Burggrave snatched the biro from his colleague’s outstretched
hand and glared at him. Then he sat down in the plastic chair that
was facing me from across the interview table.

“Your picture,” Burggrave said, opening the inside back cover of
the book, “it is not you.”

“You’re right.”

“Why is this?”

“Women readers like a handsome author,” I said, shrugging. “This
guy was a catalogue model, I believe.”

“But you use your real name.”

“It’s a paradox, alright.”

“You write books about criminals.”

“A burglar, yes.”

He raised an eyebrow. “And you are a criminal.”

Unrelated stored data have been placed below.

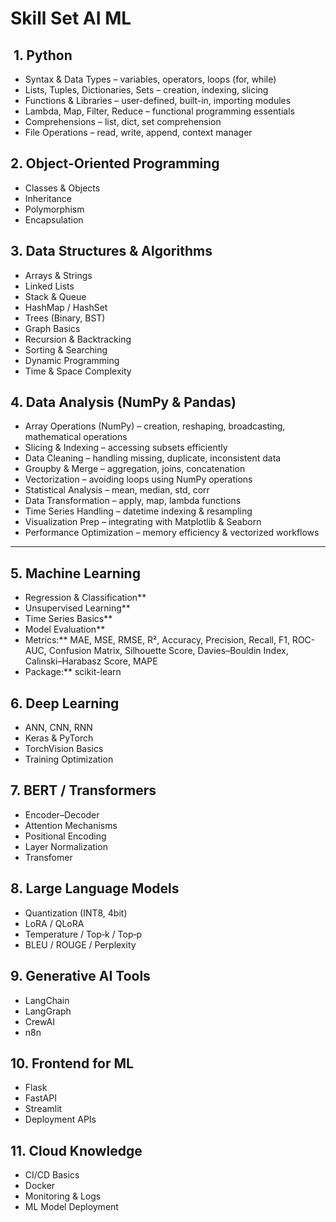 # Skill Set AI ML

##  1. Python

* Syntax & Data Types – variables, operators, loops (for, while)
* Lists, Tuples, Dictionaries, Sets – creation, indexing, slicing
* Functions & Libraries – user-defined, built-in, importing modules
* Lambda, Map, Filter, Reduce – functional programming essentials
* Comprehensions – list, dict, set comprehension
* File Operations – read, write, append, context manager

## 2. Object-Oriented Programming

* Classes & Objects
* Inheritance
* Polymorphism
* Encapsulation

## 3. Data Structures & Algorithms

* Arrays & Strings
* Linked Lists
* Stack & Queue
* HashMap / HashSet
* Trees (Binary, BST)
* Graph Basics
* Recursion & Backtracking
* Sorting & Searching
* Dynamic Programming
* Time & Space Complexity

## 4. Data Analysis (NumPy & Pandas)

* Array Operations (NumPy) – creation, reshaping, broadcasting, mathematical operations
* Slicing & Indexing – accessing subsets efficiently
* Data Cleaning – handling missing, duplicate, inconsistent data
* Groupby & Merge – aggregation, joins, concatenation
* Vectorization – avoiding loops using NumPy operations
* Statistical Analysis – mean, median, std, corr
* Data Transformation – apply, map, lambda functions
* Time Series Handling – datetime indexing & resampling
* Visualization Prep – integrating with Matplotlib & Seaborn
* Performance Optimization – memory efficiency & vectorized workflows

---

## 5. Machine Learning

* Regression & Classification**
* Unsupervised Learning**
* Time Series Basics**
* Model Evaluation**
* Metrics:** MAE, MSE, RMSE, R², Accuracy, Precision, Recall, F1, ROC-AUC, Confusion Matrix, Silhouette Score, Davies–Bouldin Index, Calinski–Harabasz Score, MAPE
* Package:** scikit-learn


## 6. Deep Learning

* ANN, CNN, RNN
* Keras & PyTorch
* TorchVision Basics
* Training Optimization

## 7. BERT / Transformers

* Encoder–Decoder
* Attention Mechanisms
* Positional Encoding
* Layer Normalization
* Transfomer

## 8. Large Language Models

* Quantization (INT8, 4bit)
* LoRA / QLoRA
* Temperature / Top‑k / Top‑p
* BLEU / ROUGE / Perplexity


## 9. Generative AI Tools

* LangChain
* LangGraph
* CrewAI
* n8n

## 10. Frontend for ML

* Flask
* FastAPI
* Streamlit
* Deployment APIs

## 11. Cloud Knowledge

* CI/CD Basics
* Docker
* Monitoring & Logs
* ML Model Deployment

“Well now,” I said, scratching my head, “I can only assume
you’re referring to an incident from when I was a much younger
man.”

“You were convicted for theft.”

“Actually, for giving, though I admit there was a little
stealing before that. I was sentenced to a short spell of community
service. What of it?”

Burggrave chewed his lip and leaned back in his chair. “It is
interesting, I think, that you are a criminal, and that you write
books about a criminal, and that you lie about meeting a
criminal.”

“Well,” I said, “I don’t class myself as a criminal. And as for
lying, I’m afraid I don’t know what you’re talking about.”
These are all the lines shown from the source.